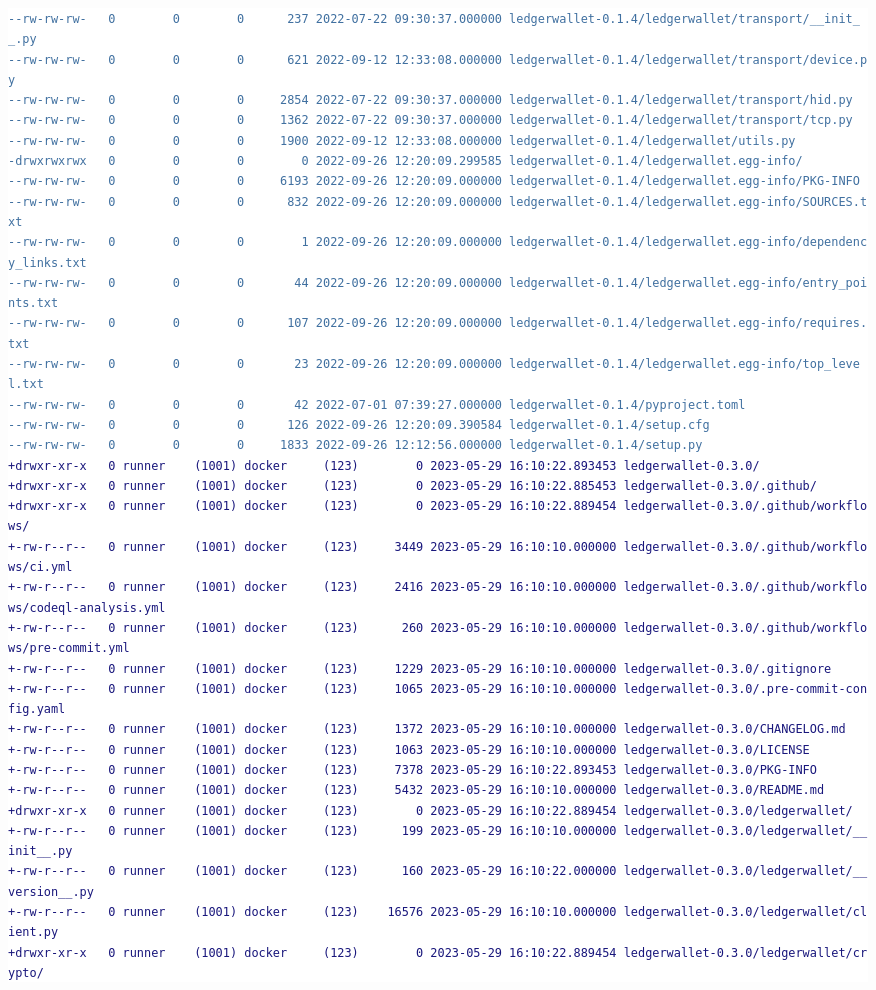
 ```diff
--rw-rw-rw-   0        0        0      237 2022-07-22 09:30:37.000000 ledgerwallet-0.1.4/ledgerwallet/transport/__init__.py
--rw-rw-rw-   0        0        0      621 2022-09-12 12:33:08.000000 ledgerwallet-0.1.4/ledgerwallet/transport/device.py
--rw-rw-rw-   0        0        0     2854 2022-07-22 09:30:37.000000 ledgerwallet-0.1.4/ledgerwallet/transport/hid.py
--rw-rw-rw-   0        0        0     1362 2022-07-22 09:30:37.000000 ledgerwallet-0.1.4/ledgerwallet/transport/tcp.py
--rw-rw-rw-   0        0        0     1900 2022-09-12 12:33:08.000000 ledgerwallet-0.1.4/ledgerwallet/utils.py
-drwxrwxrwx   0        0        0        0 2022-09-26 12:20:09.299585 ledgerwallet-0.1.4/ledgerwallet.egg-info/
--rw-rw-rw-   0        0        0     6193 2022-09-26 12:20:09.000000 ledgerwallet-0.1.4/ledgerwallet.egg-info/PKG-INFO
--rw-rw-rw-   0        0        0      832 2022-09-26 12:20:09.000000 ledgerwallet-0.1.4/ledgerwallet.egg-info/SOURCES.txt
--rw-rw-rw-   0        0        0        1 2022-09-26 12:20:09.000000 ledgerwallet-0.1.4/ledgerwallet.egg-info/dependency_links.txt
--rw-rw-rw-   0        0        0       44 2022-09-26 12:20:09.000000 ledgerwallet-0.1.4/ledgerwallet.egg-info/entry_points.txt
--rw-rw-rw-   0        0        0      107 2022-09-26 12:20:09.000000 ledgerwallet-0.1.4/ledgerwallet.egg-info/requires.txt
--rw-rw-rw-   0        0        0       23 2022-09-26 12:20:09.000000 ledgerwallet-0.1.4/ledgerwallet.egg-info/top_level.txt
--rw-rw-rw-   0        0        0       42 2022-07-01 07:39:27.000000 ledgerwallet-0.1.4/pyproject.toml
--rw-rw-rw-   0        0        0      126 2022-09-26 12:20:09.390584 ledgerwallet-0.1.4/setup.cfg
--rw-rw-rw-   0        0        0     1833 2022-09-26 12:12:56.000000 ledgerwallet-0.1.4/setup.py
+drwxr-xr-x   0 runner    (1001) docker     (123)        0 2023-05-29 16:10:22.893453 ledgerwallet-0.3.0/
+drwxr-xr-x   0 runner    (1001) docker     (123)        0 2023-05-29 16:10:22.885453 ledgerwallet-0.3.0/.github/
+drwxr-xr-x   0 runner    (1001) docker     (123)        0 2023-05-29 16:10:22.889454 ledgerwallet-0.3.0/.github/workflows/
+-rw-r--r--   0 runner    (1001) docker     (123)     3449 2023-05-29 16:10:10.000000 ledgerwallet-0.3.0/.github/workflows/ci.yml
+-rw-r--r--   0 runner    (1001) docker     (123)     2416 2023-05-29 16:10:10.000000 ledgerwallet-0.3.0/.github/workflows/codeql-analysis.yml
+-rw-r--r--   0 runner    (1001) docker     (123)      260 2023-05-29 16:10:10.000000 ledgerwallet-0.3.0/.github/workflows/pre-commit.yml
+-rw-r--r--   0 runner    (1001) docker     (123)     1229 2023-05-29 16:10:10.000000 ledgerwallet-0.3.0/.gitignore
+-rw-r--r--   0 runner    (1001) docker     (123)     1065 2023-05-29 16:10:10.000000 ledgerwallet-0.3.0/.pre-commit-config.yaml
+-rw-r--r--   0 runner    (1001) docker     (123)     1372 2023-05-29 16:10:10.000000 ledgerwallet-0.3.0/CHANGELOG.md
+-rw-r--r--   0 runner    (1001) docker     (123)     1063 2023-05-29 16:10:10.000000 ledgerwallet-0.3.0/LICENSE
+-rw-r--r--   0 runner    (1001) docker     (123)     7378 2023-05-29 16:10:22.893453 ledgerwallet-0.3.0/PKG-INFO
+-rw-r--r--   0 runner    (1001) docker     (123)     5432 2023-05-29 16:10:10.000000 ledgerwallet-0.3.0/README.md
+drwxr-xr-x   0 runner    (1001) docker     (123)        0 2023-05-29 16:10:22.889454 ledgerwallet-0.3.0/ledgerwallet/
+-rw-r--r--   0 runner    (1001) docker     (123)      199 2023-05-29 16:10:10.000000 ledgerwallet-0.3.0/ledgerwallet/__init__.py
+-rw-r--r--   0 runner    (1001) docker     (123)      160 2023-05-29 16:10:22.000000 ledgerwallet-0.3.0/ledgerwallet/__version__.py
+-rw-r--r--   0 runner    (1001) docker     (123)    16576 2023-05-29 16:10:10.000000 ledgerwallet-0.3.0/ledgerwallet/client.py
+drwxr-xr-x   0 runner    (1001) docker     (123)        0 2023-05-29 16:10:22.889454 ledgerwallet-0.3.0/ledgerwallet/crypto/
```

_____

What you have to do: The response must restate each line of the material above exactly and contain no images.

Exercise result:
 ```diff
--rw-rw-rw-   0        0        0      237 2022-07-22 09:30:37.000000 ledgerwallet-0.1.4/ledgerwallet/transport/__init__.py
--rw-rw-rw-   0        0        0      621 2022-09-12 12:33:08.000000 ledgerwallet-0.1.4/ledgerwallet/transport/device.py
--rw-rw-rw-   0        0        0     2854 2022-07-22 09:30:37.000000 ledgerwallet-0.1.4/ledgerwallet/transport/hid.py
--rw-rw-rw-   0        0        0     1362 2022-07-22 09:30:37.000000 ledgerwallet-0.1.4/ledgerwallet/transport/tcp.py
--rw-rw-rw-   0        0        0     1900 2022-09-12 12:33:08.000000 ledgerwallet-0.1.4/ledgerwallet/utils.py
-drwxrwxrwx   0        0        0        0 2022-09-26 12:20:09.299585 ledgerwallet-0.1.4/ledgerwallet.egg-info/
--rw-rw-rw-   0        0        0     6193 2022-09-26 12:20:09.000000 ledgerwallet-0.1.4/ledgerwallet.egg-info/PKG-INFO
--rw-rw-rw-   0        0        0      832 2022-09-26 12:20:09.000000 ledgerwallet-0.1.4/ledgerwallet.egg-info/SOURCES.txt
--rw-rw-rw-   0        0        0        1 2022-09-26 12:20:09.000000 ledgerwallet-0.1.4/ledgerwallet.egg-info/dependency_links.txt
--rw-rw-rw-   0        0        0       44 2022-09-26 12:20:09.000000 ledgerwallet-0.1.4/ledgerwallet.egg-info/entry_points.txt
--rw-rw-rw-   0        0        0      107 2022-09-26 12:20:09.000000 ledgerwallet-0.1.4/ledgerwallet.egg-info/requires.txt
--rw-rw-rw-   0        0        0       23 2022-09-26 12:20:09.000000 ledgerwallet-0.1.4/ledgerwallet.egg-info/top_level.txt
--rw-rw-rw-   0        0        0       42 2022-07-01 07:39:27.000000 ledgerwallet-0.1.4/pyproject.toml
--rw-rw-rw-   0        0        0      126 2022-09-26 12:20:09.390584 ledgerwallet-0.1.4/setup.cfg
--rw-rw-rw-   0        0        0     1833 2022-09-26 12:12:56.000000 ledgerwallet-0.1.4/setup.py
+drwxr-xr-x   0 runner    (1001) docker     (123)        0 2023-05-29 16:10:22.893453 ledgerwallet-0.3.0/
+drwxr-xr-x   0 runner    (1001) docker     (123)        0 2023-05-29 16:10:22.885453 ledgerwallet-0.3.0/.github/
+drwxr-xr-x   0 runner    (1001) docker     (123)        0 2023-05-29 16:10:22.889454 ledgerwallet-0.3.0/.github/workflows/
+-rw-r--r--   0 runner    (1001) docker     (123)     3449 2023-05-29 16:10:10.000000 ledgerwallet-0.3.0/.github/workflows/ci.yml
+-rw-r--r--   0 runner    (1001) docker     (123)     2416 2023-05-29 16:10:10.000000 ledgerwallet-0.3.0/.github/workflows/codeql-analysis.yml
+-rw-r--r--   0 runner    (1001) docker     (123)      260 2023-05-29 16:10:10.000000 ledgerwallet-0.3.0/.github/workflows/pre-commit.yml
+-rw-r--r--   0 runner    (1001) docker     (123)     1229 2023-05-29 16:10:10.000000 ledgerwallet-0.3.0/.gitignore
+-rw-r--r--   0 runner    (1001) docker     (123)     1065 2023-05-29 16:10:10.000000 ledgerwallet-0.3.0/.pre-commit-config.yaml
+-rw-r--r--   0 runner    (1001) docker     (123)     1372 2023-05-29 16:10:10.000000 ledgerwallet-0.3.0/CHANGELOG.md
+-rw-r--r--   0 runner    (1001) docker     (123)     1063 2023-05-29 16:10:10.000000 ledgerwallet-0.3.0/LICENSE
+-rw-r--r--   0 runner    (1001) docker     (123)     7378 2023-05-29 16:10:22.893453 ledgerwallet-0.3.0/PKG-INFO
+-rw-r--r--   0 runner    (1001) docker     (123)     5432 2023-05-29 16:10:10.000000 ledgerwallet-0.3.0/README.md
+drwxr-xr-x   0 runner    (1001) docker     (123)        0 2023-05-29 16:10:22.889454 ledgerwallet-0.3.0/ledgerwallet/
+-rw-r--r--   0 runner    (1001) docker     (123)      199 2023-05-29 16:10:10.000000 ledgerwallet-0.3.0/ledgerwallet/__init__.py
+-rw-r--r--   0 runner    (1001) docker     (123)      160 2023-05-29 16:10:22.000000 ledgerwallet-0.3.0/ledgerwallet/__version__.py
+-rw-r--r--   0 runner    (1001) docker     (123)    16576 2023-05-29 16:10:10.000000 ledgerwallet-0.3.0/ledgerwallet/client.py
+drwxr-xr-x   0 runner    (1001) docker     (123)        0 2023-05-29 16:10:22.889454 ledgerwallet-0.3.0/ledgerwallet/crypto/
```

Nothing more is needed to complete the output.